17 de fevereiro de 2018

Personas urbanas (16)

Por Clênio Sierra de Alcântara


Se você não suporta mais tanta realidade
Se tudo tanto faz, nada tem finalidade
Então pra que viver comigo?
                                                    Admito que perdi. Paulinho Moska




Insatisfação. Deveríamos, desde a mais tenra idade, ser ensinados e/ou estimulados a esboçar, demonstrar e dizer das nossas insatisfações em relação a qualquer coisa que nos inquietasse. Mas não é isso o que normalmente acontece. Infelizmente, no geral, somos desde crianças como que orientados a fingir, a calar, a engolir o choro, a disfarçar, a esconder e fazer de conta que tal e tal coisa, pessoa e/ou situação não nos traz a mínima satisfação, quando, pelo contrário, nos inquieta, nos aflige, nos perturba, nos tira o sono, nos enfraquece, nos constrange, nos apequena, nos humilha e até nos amedronta. Habitualmente chegam mesmo a dizer que não é de bom tom e nem demonstração de que se teve boa educação expressar ali, no instante em que o fato ocorreu, o incômodo que ele nos causou. Espera-se que nós engulamos os sapos, que suportemos calados a dor, que digamos o não queríamos dizer e ajamos como autômatos programados para sempre dizer sim e/ou está tudo bem, ainda que não esteja.

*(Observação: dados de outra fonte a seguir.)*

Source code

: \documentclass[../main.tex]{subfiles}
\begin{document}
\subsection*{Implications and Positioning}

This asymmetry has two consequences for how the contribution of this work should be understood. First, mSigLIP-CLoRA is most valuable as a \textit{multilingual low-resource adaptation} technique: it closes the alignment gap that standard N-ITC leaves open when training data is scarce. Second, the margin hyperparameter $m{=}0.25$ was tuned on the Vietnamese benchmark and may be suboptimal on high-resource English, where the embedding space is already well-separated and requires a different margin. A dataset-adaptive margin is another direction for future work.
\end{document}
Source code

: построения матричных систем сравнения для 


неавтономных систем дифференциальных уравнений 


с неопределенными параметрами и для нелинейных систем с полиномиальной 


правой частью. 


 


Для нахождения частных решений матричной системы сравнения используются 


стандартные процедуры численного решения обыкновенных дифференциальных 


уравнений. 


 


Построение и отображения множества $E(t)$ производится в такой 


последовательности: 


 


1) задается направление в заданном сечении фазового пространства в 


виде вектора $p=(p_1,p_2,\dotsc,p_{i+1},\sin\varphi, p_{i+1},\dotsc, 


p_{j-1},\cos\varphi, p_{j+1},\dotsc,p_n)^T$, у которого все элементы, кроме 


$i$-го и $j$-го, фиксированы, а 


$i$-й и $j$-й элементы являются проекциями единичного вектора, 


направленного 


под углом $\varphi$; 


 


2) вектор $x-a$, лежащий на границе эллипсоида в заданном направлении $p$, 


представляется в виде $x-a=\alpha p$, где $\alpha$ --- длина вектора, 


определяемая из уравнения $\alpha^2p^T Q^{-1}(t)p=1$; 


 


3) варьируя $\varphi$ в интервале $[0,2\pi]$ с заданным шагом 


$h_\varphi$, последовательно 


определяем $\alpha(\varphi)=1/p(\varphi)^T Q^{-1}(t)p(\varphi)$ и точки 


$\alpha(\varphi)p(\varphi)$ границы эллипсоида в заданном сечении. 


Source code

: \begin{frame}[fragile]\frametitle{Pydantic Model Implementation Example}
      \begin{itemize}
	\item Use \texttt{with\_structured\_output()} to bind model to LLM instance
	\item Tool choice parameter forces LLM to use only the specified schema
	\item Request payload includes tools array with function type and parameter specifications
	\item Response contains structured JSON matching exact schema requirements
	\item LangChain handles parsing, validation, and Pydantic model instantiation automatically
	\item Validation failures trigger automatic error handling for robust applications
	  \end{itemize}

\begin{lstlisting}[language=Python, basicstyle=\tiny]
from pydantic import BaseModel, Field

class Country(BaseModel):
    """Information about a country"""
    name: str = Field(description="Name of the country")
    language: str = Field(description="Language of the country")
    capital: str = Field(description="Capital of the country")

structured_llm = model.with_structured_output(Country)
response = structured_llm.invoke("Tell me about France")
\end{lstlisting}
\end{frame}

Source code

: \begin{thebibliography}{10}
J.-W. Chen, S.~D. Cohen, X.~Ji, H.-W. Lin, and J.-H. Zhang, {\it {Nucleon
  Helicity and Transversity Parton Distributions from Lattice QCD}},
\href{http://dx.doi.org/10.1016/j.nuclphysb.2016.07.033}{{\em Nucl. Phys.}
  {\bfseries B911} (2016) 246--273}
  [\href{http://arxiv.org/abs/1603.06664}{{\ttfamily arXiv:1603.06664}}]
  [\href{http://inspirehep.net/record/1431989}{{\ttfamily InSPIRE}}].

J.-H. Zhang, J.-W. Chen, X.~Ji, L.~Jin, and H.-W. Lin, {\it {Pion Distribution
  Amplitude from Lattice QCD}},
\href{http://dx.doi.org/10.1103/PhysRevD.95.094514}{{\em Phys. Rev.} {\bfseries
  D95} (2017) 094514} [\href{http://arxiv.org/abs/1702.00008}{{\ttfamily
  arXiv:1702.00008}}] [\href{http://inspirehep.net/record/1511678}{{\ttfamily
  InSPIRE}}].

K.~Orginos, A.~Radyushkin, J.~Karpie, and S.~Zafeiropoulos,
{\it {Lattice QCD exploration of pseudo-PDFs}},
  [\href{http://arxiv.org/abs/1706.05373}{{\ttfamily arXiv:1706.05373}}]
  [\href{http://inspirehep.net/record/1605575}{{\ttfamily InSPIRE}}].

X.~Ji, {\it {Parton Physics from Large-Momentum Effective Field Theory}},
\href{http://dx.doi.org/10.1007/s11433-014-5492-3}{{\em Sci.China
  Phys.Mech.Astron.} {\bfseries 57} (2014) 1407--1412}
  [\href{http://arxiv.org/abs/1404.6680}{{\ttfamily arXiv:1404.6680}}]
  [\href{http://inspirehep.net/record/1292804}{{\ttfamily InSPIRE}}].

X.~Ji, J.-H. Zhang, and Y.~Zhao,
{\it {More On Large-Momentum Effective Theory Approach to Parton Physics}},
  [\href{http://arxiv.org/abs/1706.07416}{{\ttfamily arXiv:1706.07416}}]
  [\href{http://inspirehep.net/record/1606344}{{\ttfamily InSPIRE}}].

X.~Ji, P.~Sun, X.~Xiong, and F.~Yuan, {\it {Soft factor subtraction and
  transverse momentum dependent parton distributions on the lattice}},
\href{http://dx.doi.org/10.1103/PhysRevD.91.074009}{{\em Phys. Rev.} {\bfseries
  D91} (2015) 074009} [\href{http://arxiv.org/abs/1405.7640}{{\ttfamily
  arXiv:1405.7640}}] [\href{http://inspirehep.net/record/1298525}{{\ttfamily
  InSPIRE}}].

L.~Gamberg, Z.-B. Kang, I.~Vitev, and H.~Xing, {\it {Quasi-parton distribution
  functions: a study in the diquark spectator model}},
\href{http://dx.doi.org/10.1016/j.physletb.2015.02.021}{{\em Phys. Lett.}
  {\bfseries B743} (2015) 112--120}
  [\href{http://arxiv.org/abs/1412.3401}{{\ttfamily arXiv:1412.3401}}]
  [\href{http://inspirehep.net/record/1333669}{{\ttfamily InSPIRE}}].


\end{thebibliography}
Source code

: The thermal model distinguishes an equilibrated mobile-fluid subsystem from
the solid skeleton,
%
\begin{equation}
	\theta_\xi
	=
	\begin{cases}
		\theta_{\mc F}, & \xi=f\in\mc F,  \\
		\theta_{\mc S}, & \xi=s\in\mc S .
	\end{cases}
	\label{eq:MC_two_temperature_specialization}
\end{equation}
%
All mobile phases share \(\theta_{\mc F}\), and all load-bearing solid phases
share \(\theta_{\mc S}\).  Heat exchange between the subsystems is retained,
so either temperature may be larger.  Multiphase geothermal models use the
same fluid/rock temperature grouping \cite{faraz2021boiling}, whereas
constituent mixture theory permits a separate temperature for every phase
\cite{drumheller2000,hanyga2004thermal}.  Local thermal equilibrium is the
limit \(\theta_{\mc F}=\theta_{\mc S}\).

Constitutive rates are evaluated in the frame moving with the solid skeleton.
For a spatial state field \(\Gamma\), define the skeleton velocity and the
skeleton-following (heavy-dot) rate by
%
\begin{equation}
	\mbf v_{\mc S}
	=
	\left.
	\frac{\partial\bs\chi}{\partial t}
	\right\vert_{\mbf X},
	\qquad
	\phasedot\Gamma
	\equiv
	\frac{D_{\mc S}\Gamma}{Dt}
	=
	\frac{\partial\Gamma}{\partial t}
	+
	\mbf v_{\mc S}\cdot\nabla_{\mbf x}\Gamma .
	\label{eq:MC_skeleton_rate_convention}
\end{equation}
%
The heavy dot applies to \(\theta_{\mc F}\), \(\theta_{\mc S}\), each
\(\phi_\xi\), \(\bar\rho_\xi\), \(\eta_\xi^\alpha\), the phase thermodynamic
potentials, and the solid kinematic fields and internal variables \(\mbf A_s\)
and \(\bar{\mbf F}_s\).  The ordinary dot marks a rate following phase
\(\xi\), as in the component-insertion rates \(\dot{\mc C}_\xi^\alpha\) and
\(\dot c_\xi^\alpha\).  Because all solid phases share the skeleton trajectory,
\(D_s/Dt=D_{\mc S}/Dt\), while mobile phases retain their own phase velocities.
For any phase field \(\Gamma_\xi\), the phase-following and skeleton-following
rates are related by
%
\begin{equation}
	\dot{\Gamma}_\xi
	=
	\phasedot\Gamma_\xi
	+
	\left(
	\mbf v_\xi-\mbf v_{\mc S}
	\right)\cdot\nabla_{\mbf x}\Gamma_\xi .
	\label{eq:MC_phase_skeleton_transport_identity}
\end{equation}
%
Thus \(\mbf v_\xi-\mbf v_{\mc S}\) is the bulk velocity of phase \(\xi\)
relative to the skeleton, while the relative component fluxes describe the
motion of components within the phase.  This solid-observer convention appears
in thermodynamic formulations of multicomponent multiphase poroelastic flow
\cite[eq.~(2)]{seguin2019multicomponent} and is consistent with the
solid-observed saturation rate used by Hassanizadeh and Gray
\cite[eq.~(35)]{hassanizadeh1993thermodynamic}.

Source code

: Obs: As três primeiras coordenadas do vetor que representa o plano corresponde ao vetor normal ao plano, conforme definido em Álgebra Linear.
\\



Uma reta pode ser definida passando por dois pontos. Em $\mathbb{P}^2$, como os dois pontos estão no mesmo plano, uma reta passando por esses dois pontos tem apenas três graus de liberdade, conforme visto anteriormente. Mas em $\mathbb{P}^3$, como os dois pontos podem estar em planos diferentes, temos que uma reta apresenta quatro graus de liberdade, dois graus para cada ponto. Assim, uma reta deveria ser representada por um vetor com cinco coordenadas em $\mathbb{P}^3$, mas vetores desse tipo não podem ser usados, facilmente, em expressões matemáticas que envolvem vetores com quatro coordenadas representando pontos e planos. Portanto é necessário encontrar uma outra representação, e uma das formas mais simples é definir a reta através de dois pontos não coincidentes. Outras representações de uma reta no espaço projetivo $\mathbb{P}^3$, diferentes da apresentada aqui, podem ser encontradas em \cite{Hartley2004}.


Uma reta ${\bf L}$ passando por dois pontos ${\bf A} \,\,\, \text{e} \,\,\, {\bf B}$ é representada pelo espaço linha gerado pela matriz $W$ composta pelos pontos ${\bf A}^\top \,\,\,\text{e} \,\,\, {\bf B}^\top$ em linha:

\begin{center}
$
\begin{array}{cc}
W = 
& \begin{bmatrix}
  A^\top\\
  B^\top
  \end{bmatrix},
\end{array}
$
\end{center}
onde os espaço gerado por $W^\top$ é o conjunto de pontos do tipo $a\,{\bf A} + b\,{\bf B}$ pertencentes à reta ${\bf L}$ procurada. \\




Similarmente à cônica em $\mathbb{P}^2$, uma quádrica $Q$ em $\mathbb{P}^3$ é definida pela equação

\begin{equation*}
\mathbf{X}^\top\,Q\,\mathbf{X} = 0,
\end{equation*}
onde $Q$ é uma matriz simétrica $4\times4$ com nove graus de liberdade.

Não é todo mundo que consegue se desvencilhar das amarras dessa verdadeira educação da submissão e da resignação e passa a seguir os fundamentos de uma cartilha própria cuja lição número um é a que estabelece que devemos nos livrar de toda e qualquer insatisfação que for possível, para que não façamos do nosso cotidiano um calvário interminável.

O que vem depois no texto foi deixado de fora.